* TASK DESCRIPTION
In the material below, find each line with the word "Goroutines" and list it.

■ ■ ■ ■ ■

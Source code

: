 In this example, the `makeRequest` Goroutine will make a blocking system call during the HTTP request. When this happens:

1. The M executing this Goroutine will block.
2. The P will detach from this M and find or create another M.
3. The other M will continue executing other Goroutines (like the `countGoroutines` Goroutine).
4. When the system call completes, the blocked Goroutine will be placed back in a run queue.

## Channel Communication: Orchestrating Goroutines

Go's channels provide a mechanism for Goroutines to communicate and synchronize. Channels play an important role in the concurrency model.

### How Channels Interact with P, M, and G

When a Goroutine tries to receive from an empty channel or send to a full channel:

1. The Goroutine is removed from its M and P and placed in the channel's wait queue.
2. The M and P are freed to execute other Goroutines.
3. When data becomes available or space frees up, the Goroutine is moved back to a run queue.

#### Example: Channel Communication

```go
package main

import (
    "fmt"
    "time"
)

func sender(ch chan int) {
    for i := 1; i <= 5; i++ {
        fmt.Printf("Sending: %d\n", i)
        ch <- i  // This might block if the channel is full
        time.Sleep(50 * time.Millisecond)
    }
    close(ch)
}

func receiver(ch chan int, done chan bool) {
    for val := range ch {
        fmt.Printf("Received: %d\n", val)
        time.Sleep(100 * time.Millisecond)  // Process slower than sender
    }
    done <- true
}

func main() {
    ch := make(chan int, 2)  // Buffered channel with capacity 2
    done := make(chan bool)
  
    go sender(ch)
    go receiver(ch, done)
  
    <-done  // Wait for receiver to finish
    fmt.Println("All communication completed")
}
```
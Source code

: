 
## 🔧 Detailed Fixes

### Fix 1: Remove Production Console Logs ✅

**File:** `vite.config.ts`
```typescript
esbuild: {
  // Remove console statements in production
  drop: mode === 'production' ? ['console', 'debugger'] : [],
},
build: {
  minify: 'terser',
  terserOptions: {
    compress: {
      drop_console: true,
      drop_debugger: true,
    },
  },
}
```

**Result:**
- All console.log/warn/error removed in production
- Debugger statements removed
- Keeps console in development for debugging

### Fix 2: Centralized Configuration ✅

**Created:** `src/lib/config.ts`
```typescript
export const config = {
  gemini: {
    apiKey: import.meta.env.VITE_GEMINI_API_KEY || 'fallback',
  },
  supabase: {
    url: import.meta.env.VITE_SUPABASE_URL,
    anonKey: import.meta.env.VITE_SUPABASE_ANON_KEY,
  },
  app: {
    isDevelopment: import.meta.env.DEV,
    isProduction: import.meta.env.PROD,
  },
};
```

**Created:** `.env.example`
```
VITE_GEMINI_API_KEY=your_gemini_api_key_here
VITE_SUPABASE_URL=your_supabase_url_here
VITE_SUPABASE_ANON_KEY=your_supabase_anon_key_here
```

■ ■ ■ ■ ■

* TASK ANSWER
3. The other M will continue executing other Goroutines (like the `countGoroutines` Goroutine).
## Channel Communication: Orchestrating Goroutines
Go's channels provide a mechanism for Goroutines to communicate and synchronize. Channels play an important role in the concurrency model.
2. The M and P are freed to execute other Goroutines.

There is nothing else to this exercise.